There are 3 types of cognitive load:
- Germane cognitive load is the effort that is core to the topic. By increasing germane load, you can solve the problems that matter.
- For example, “What service should offer vehicle details?”
- Intrinsic cognitive load is the effort associated with building a software platform. By decreasing intrinsic load, you’ll be able to scale the team faster and easier.
- For example, “How do I consume an event? How do I add something to a queue? How do I test a Lambda function?”
- Extraneous cognitive load is related to the environment in which the task is being done. You want to get rid of extraneous load through automation and by offloading everything your application needs to do but doesn’t increase its competitive advantage in the eyes of its customers.
- For example, “How do I configure this service to scale with traffic? What operating system should I use?”

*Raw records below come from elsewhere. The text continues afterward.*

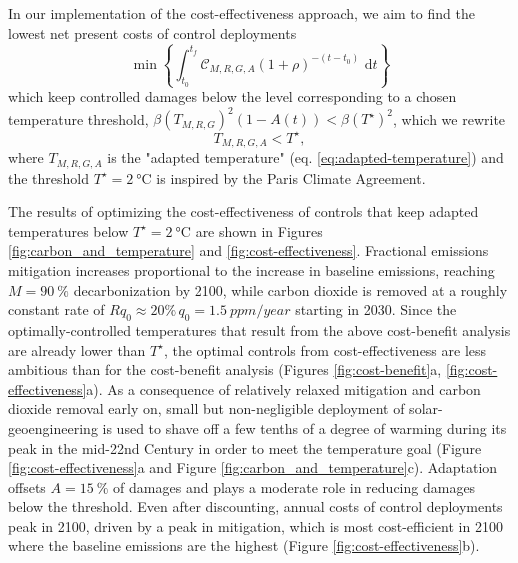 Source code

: \documentclass[9pt,twocolumn,twoside,lineno]{pnas-new}
\begin{document}
In our implementation of the cost-effectiveness approach, we aim to find the lowest net present costs of control deployments
\begin{equation}
    \min\left\{\int_{t_{0}}^{t_{f}} \mathcal{C}_{M,R,G,A} (1 + \rho)^{-(t-t_{0})} \text{ d}t\right\}
    \label{eq:net-present-costs}
\end{equation}
which keep controlled damages below the level corresponding to a chosen temperature threshold,
$\beta (T_{M,R,G})^{2} (1 - A(t)) < \beta (T^{\star})^{2}$, which we rewrite
\begin{equation}
    T_{M,R,G,A} < T^{\star},
\end{equation}
where $T_{M,R,G,A}$ is the "adapted temperature" (eq. \ref{eq:adapted-temperature}) and the threshold $T^{\star} = \SI{2}{\celsius}$ is inspired by the Paris Climate Agreement.

The results of optimizing the cost-effectiveness of controls that keep adapted temperatures below $T^{\star} = \SI{2}{\celsius}$ are shown in Figures \ref{fig:carbon_and_temperature} and \ref{fig:cost-effectiveness}. Fractional emissions mitigation increases proportional to the increase in baseline emissions, reaching $M=\SI{90}{\%}$ decarbonization by 2100, while carbon dioxide is removed at a roughly constant rate of $R q_{0} \approx 20\%\, q_{0} = \SI{1.5}{ppm/year}$ starting in 2030. Since the optimally-controlled temperatures that result from the above cost-benefit analysis are already lower than $T^{\star}$, the optimal controls from cost-effectiveness are less ambitious than for the cost-benefit analysis (Figures \ref{fig:cost-benefit}a, \ref{fig:cost-effectiveness}a). As a consequence of relatively relaxed mitigation and carbon dioxide removal early on, small but non-negligible deployment of solar-geoengineering is used to shave off a few tenths of a degree of warming during its peak in the mid-22nd Century in order to meet the temperature goal (Figure \ref{fig:cost-effectiveness}a and Figure \ref{fig:carbon_and_temperature}c). Adaptation offsets $A = \SI{15}{\%}$ of damages and plays a moderate role in reducing damages below the threshold. Even after discounting, annual costs of control deployments peak in 2100, driven by a peak in mitigation, which is most cost-efficient in 2100 where the baseline emissions are the highest (Figure \ref{fig:cost-effectiveness}b).
\end{document}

Serverless speeds up decision-making to optimize for germane load
Serverless frees up cognitive load and allows teams to focus on the business domain. To support this, cinch defined a path to maximize memory for germane cognitive load, as summarized here and shown in Figure 3:
- Test-driven development: teams create automated test cases alongside code, eliminating the need for a separate test team
- Observability: instrumenting the code with intent so that the teams can measure the health of business transactions
- Pairing, mobbing: use agile software techniques that reduce bottlenecks handoffs and ensure high quality
- Trunk-based: use source control branching model, with developers collaborating on code in a single branch
- Serverless: build and run applications without managing infrastructure
- Event-driven: build architectures with EventBridge to decouple services without having to manage implementation details
Using Lambda, DynamoDB, and Amazon API Gateway encourages teams to build loosely coupled architectures and independently deployable services. With serverless, engineers don’t have to worry about managing AWS Availability Zones, scaling infrastructure, or operating system patching, which add extraneous cognitive load.
The cinch team uses EventBridge for inter-domain service communication. With EventBridge, when they have an event to share across domains, they can publish it to a shared event bus and not have to think about how it will be consumed.
Equally, when a team wants to respond to an event from another team, they know the event will be on a central shared bus. Having a shared location and event structure further reduces intrinsic cognitive load.
Conclusion
cinch achieved its ambitious goals by using AWS serverless technologies. When the new website was launched, traffic quickly increased by a factor of 2.5x (peak of 6,000 requests per minute to 16,000 requests per minute).
With their serverless architecture, AWS manages the scale automatically. So, as the number of requests increased, latency went down. Traffic is highly variable, with anywhere between 250k and 4.5 million events a day, a 15x difference in volume between quiet and busy days.
With AWS scaling the infrastructure, cinch can focus their cognitive load on improving the platform. Now they can quickly releasing new features and re-build existing ones based on real world customer insight. This helps fuel exponential growth; cinch has gone from hundreds of cars sold within days, to growing by a factor of 100x within a few weeks.